Tell me what you don’t know about RED-S

The Gist - This won’t apply directly to you since it’s a survey on physios who work in the UK, but it’s really interesting information about the amount of knowledge out there about RED-S. Relative energy deficiency in sport is common in the aerobic sports so these researchers tried to learn what physios who cover rowing know about it, and it’s not enough. According to a 2005 paper, 32% of female college athletes use extreme weight loss techniques and 70% believe they’re harmless, so we need more information and education out there.

The researchers interviewed 12 physios and found five key themes. In general, the physios were insufficiently educated about Red-S (only 5 of the 12 knew about it), they helped athletes prioritize performance over health, they referred to other providers for the symptoms rather than recognizing their roles, and they inadequately educated the athletes on safety.

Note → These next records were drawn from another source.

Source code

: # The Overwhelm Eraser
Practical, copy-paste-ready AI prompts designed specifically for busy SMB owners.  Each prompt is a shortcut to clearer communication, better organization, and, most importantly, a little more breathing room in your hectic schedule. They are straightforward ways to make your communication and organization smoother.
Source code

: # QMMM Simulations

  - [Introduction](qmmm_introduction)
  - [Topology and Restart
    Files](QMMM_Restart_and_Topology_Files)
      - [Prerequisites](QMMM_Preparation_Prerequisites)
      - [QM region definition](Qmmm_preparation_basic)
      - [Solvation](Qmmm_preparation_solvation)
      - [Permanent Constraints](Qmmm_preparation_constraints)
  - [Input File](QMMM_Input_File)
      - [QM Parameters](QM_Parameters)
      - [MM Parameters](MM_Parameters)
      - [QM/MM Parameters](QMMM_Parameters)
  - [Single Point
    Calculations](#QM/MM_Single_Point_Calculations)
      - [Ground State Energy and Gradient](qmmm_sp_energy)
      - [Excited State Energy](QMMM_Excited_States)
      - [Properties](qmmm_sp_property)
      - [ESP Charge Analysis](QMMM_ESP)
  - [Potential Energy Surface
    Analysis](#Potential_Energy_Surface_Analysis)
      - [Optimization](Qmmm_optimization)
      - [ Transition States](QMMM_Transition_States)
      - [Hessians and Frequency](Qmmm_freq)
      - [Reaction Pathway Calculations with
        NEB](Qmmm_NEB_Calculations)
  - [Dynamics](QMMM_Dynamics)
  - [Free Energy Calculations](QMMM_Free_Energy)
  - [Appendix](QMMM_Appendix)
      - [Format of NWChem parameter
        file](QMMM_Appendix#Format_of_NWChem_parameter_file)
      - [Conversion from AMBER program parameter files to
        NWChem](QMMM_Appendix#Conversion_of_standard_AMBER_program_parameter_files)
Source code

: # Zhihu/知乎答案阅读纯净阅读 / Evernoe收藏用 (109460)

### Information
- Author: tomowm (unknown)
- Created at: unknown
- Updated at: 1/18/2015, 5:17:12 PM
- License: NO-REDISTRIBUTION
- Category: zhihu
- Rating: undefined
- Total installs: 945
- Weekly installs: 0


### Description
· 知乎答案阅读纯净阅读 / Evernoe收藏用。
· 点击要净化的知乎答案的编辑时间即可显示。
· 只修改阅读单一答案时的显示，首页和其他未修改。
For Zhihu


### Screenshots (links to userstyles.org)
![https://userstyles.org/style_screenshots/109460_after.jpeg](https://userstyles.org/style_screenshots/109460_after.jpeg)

I know that we DPTs have more education in general than UK physios, but if you work with young athletes, especially women, consider this a wakeup call. According to one rower they interviewed: “No one with a medical qualification who has treated me for some of these symptoms has ever given it the term RED-S or even explained the severity of my symptoms.”

Tell Me More - They also interviewed the rowers involved and found that every one of the 13 had at least one Red-S symptom but only one had received what they saw as appropriate management. Management of Red-S requires a diverse, multi-disciplinary team but we as physiotherapists often spend the most time with the patients, so it’s important to be familiar with its symptoms. A 2020 review provided screening guidelines and questions that the physios in this study could have been using, had they known.

The words of physiotherapist Frank from the study really sum things up: “It should be in undergrad degrees, for physios but also doctors and people working with the athletes ... all national governing bodies should make guidelines like protocols we should follow ... presentations for athletes ... a website that explains how to make weight, symptoms to look out for.” Yes they should.

Paper? Right here.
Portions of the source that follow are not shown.